FOR IMMEDIATE RELEASE

December 21, 2004

Black History Month: Celebrating the Civil Rights Movement at the Museum of Television & Radio

February 1 to 27, 2005

Los Angeles, CA and New York, NY—The Museum of Television & Radio celebrates Black History Month with The Civil Rights Movement on Television: Images from the Collection of The Museum of Television & Radio, a Museum-produced program highlighting many significant events during the African-American struggle for equal rights in post-World War II America. Incorporating live coverage and documentary interpretation from the Museum's collection, the compilation examines such critical issues as desegregation, the student movement, voter registration, and urban unrest, and follows movement leaders and ordinary individuals who, though their courage and action, made extraordinary changes in America. The 90-minute screening of The Civil Rights Movement on Television: Images from the Collection of The Museum of Television & Radio will be presented every day at 3:00 p.m. starting on February 1 in New York and on February 2 in Los Angeles. 

Recommended Additional Selections from The MT&R Collection

Available for Console Viewing

We All Have Tales: Koi and the Kola Nuts

Whoopi Goldberg tells this African folktale in which Koi, the son of a chief, inherits only a single kola tree when his father dies. Offended at his small inheritance, he sets off into the jungle, looking for a village where people know how to treat the son of a chief. Music composed and produced by Herbie Hancock. Recommended for younger viewers. (1991; 25 minutes) 

The Wonderful World of Disney: Selma, Lord, Selma

Based on a true story by Sheyann Webb and Rachel West, two of the youngest recruits in the civil rights movement, this fictional account tells the story of how the two young schoolgirls were inspired by the leadership of Martin Luther King, Jr. Along with a young white seminary student from the North, Webb and West join their community in the historic march from Selma to Montgomery, Alabama. Recommended for younger viewers. (1999; 90 minutes) 

Art Blakey: The Jazz Messenger

Art Blakey took pride in the fact that jazz was the only art created in America and that it originated in black culture. This British documentary highlights Blakey's continuing efforts to spread his love of jazz to listeners around the globe, particularly to young black artists, through his band the Jazz Messengers. Musicians Dizzy Gillespie, Wayne Shorter, Bobby Watson, Benny Golson, and Wynton Marsalis, among many others, talk about Blakey's influence. Blakey himself is seen playing and talking about jazz. (1987; 80 minutes) 

The American Experience: Malcolm X: Make It Plain

This documentary, by filmmaker Orlando Bagwell, explores the life of black leader Malcolm X. The film explores Malcolm's childhood, prison years, conversion to Islam, marriage, activism, and his ultimate spilt with the Nation of Islam. Interviews with other black leaders and friends such as Maya Angelou, Alex Haley, Sonia Sanchez, and Gordon Parks, as well as his wife Betty Shabazz, complete the portrait. (1994; 150 minutes) 

Ailey Dances

One of America's most important choreographers, Alvin Ailey revolutionized dance by infusing the formal discipline of classical ballet with the vibrant rhythms and cadences of African-American music and dance traditions. The Alvin Ailey American Dance Theater performs the dancesNight CreatureCryThe Lark Ascending, and Revelations, with introductions by former Ailey dancer Judith Jamison. (1983; 90 minutes) 

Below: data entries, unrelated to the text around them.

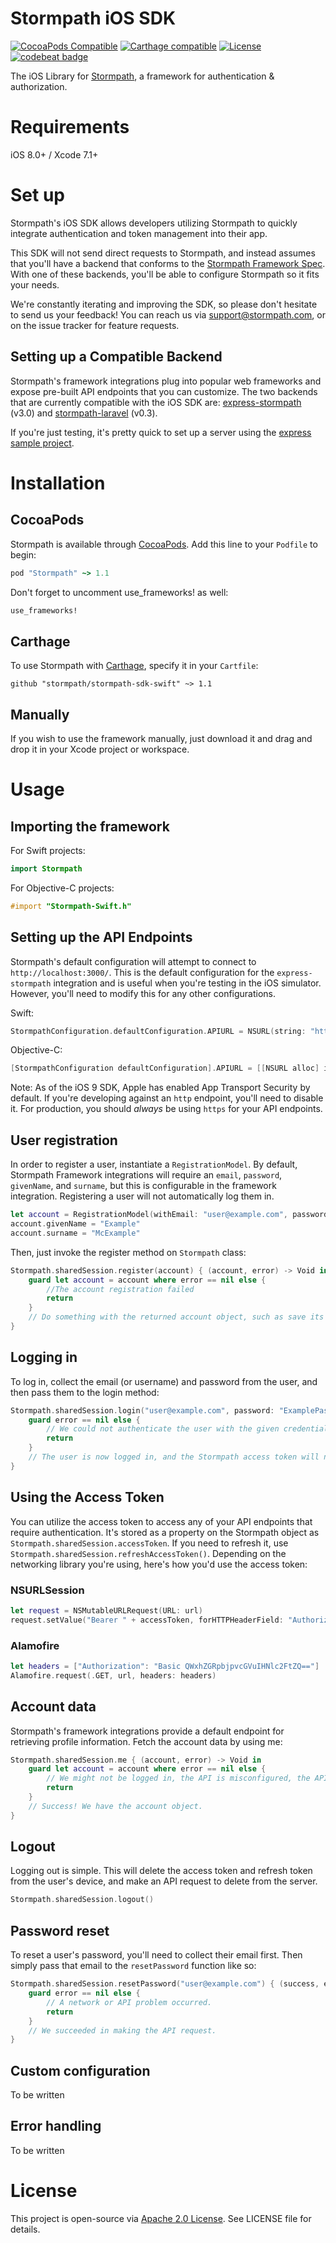 # Stormpath iOS SDK

[![CocoaPods Compatible](https://img.shields.io/cocoapods/v/Stormpath.svg?style=flat)](http://cocoapods.org/pods/Stormpath)
[![Carthage compatible](https://img.shields.io/badge/Carthage-compatible-4BC51D.svg?style=flat)](https://github.com/stormpath/stormpath-sdk-swift)
[![License](https://img.shields.io/cocoapods/l/Stormpath.svg?style=flat)](http://cocoapods.org/pods/Stormpath)
[![codebeat badge](https://codebeat.co/badges/0038aa1f-d481-4ad0-a244-3a6d803c3dbe)](https://codebeat.co/projects/github-com-stormpath-stormpath-sdk-swift)

The iOS Library for [Stormpath](https://stormpath.com/), a framework for authentication & authorization. 

# Requirements

iOS 8.0+ / Xcode 7.1+

# Set up

Stormpath's iOS SDK allows developers utilizing Stormpath to quickly integrate authentication and token management into their app. 

This SDK will not send direct requests to Stormpath, and instead assumes that you'll have a backend that conforms to the [Stormpath Framework Spec](https://github.com/stormpath/stormpath-framework-spec). With one of these backends, you'll be able to configure Stormpath so it fits your needs. 

We're constantly iterating and improving the SDK, so please don't hesitate to send us your feedback! You can reach us via support@stormpath.com, or on the issue tracker for feature requests. 

## Setting up a Compatible Backend

Stormpath's framework integrations plug into popular web frameworks and expose pre-built API endpoints that you can customize. The two backends that are currently compatible with the iOS SDK are: [express-stormpath](https://github.com/stormpath/express-stormpath) (v3.0) and [stormpath-laravel](https://github.com/stormpath/stormpath-laravel) (v0.3).

If you're just testing, it's pretty quick to set up a server using the [express sample project](https://github.com/stormpath/express-stormpath-sample-project). 

# Installation

## CocoaPods

Stormpath is available through [CocoaPods](https://cocoapods.org/). Add this line to your `Podfile` to begin:

```ruby
pod "Stormpath" ~> 1.1
```

Don't forget to uncomment use_frameworks! as well:

```ruby
use_frameworks!
```

## Carthage

To use Stormpath with [Carthage](https://github.com/Carthage/Carthage), specify it in your `Cartfile`:

```ogdl
github "stormpath/stormpath-sdk-swift" ~> 1.1
```

## Manually

If you wish to use the framework manually, just download it and drag and drop it in your Xcode project or workspace.

# Usage

## Importing the framework

For Swift projects:

```Swift
import Stormpath
```

For Objective-C projects: 

```Objective-C
#import "Stormpath-Swift.h"
```

## Setting up the API Endpoints

Stormpath's default configuration will attempt to connect to `http://localhost:3000/`. This is the default configuration for the `express-stormpath` integration and is useful when you're testing in the iOS simulator. However, you'll need to modify this for any other configurations. 

Swift:

```Swift
StormpathConfiguration.defaultConfiguration.APIURL = NSURL(string: "http://localhost:3000")!
```

Objective-C:

```Objective-C
[StormpathConfiguration defaultConfiguration].APIURL = [[NSURL alloc] initWithString:@"http://localhost:3000"];
```

Note: As of the iOS 9 SDK, Apple has enabled App Transport Security by default. If you're developing against an `http` endpoint, you'll need to disable it. For production, you should *always* be using `https` for your API endpoints. 

## User registration

In order to register a user, instantiate a `RegistrationModel`. By default, Stormpath Framework integrations will require an `email`, `password`, `givenName`, and `surname`, but this is configurable in the framework integration. Registering a user will not automatically log them in. 

```Swift
let account = RegistrationModel(withEmail: "user@example.com", password: "ExamplePassword")
account.givenName = "Example"
account.surname = "McExample"
```

Then, just invoke the register method on `Stormpath` class:

```Swift
Stormpath.sharedSession.register(account) { (account, error) -> Void in
    guard let account = account where error == nil else {
        //The account registration failed
        return
    }
    // Do something with the returned account object, such as save its `href` if needed. 
}
```

## Logging in

To log in, collect the email (or username) and password from the user, and then pass them to the login method:

```Swift
Stormpath.sharedSession.login("user@example.com", password: "ExamplePassword") { (success, error) -> Void in
    guard error == nil else {
        // We could not authenticate the user with the given credentials. Handle the error. 
        return
    }
    // The user is now logged in, and the Stormpath access token will now be set!
}
```

## Using the Access Token

You can utilize the access token to access any of your API endpoints that require authentication. It's stored as a property on the Stormpath object as `Stormpath.sharedSession.accessToken`. If you need to refresh it, use `Stormpath.sharedSession.refreshAccessToken()`. Depending on the networking library you're using, here's how you'd use the access token:

### NSURLSession

```Swift
let request = NSMutableURLRequest(URL: url)
request.setValue("Bearer " + accessToken, forHTTPHeaderField: "Authorization")
```

### Alamofire

```Swift
let headers = ["Authorization": "Basic QWxhZGRpbjpvcGVuIHNlc2FtZQ=="]
Alamofire.request(.GET, url, headers: headers)
```

## Account data

Stormpath's framework integrations provide a default endpoint for retrieving profile information. Fetch the account data by using me:

```Swift
Stormpath.sharedSession.me { (account, error) -> Void in
	guard let account = account where error == nil else {
	    // We might not be logged in, the API is misconfigured, the API is down, etc
	    return
	}
	// Success! We have the account object.
}
```

## Logout

Logging out is simple. This will delete the access token and refresh token from the user's device, and make an API request to delete from the server. 

```Swift
Stormpath.sharedSession.logout()
```

## Password reset

To reset a user's password, you'll need to collect their email first. Then simply pass that email to the `resetPassword` function like so:

```Swift
Stormpath.sharedSession.resetPassword("user@example.com") { (success, error) -> Void in
    guard error == nil else {
    	// A network or API problem occurred. 
        return
    }
    // We succeeded in making the API request. 
}
```

## Custom configuration

To be written

## Error handling

To be written

# License

This project is open-source via [Apache 2.0 License](http://www.apache.org/licenses/LICENSE-2.0). See LICENSE file for details.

A Different World: "Mammy Dearest"

In this episode of the critically acclaimed and popular comedy series, produced and directed by Debbie Allen, the students are planning a performance celebrating African-American history and are forced to find a way to deal with some unsettling aspects of that history. (1991; 30 minutes) 

South Central: "Co-op"

In this hard-hitting comedy/drama series, an African-American family struggles with the stark realities of life in South Central Los Angeles. This episode finds Joan Mosley having to put up with her boss's use of questionable tactics to stay in business, while at home, Tasha is having her own difficulties watching the family's foster child. CCH Pounder guest stars. (1994; 25 minutes) 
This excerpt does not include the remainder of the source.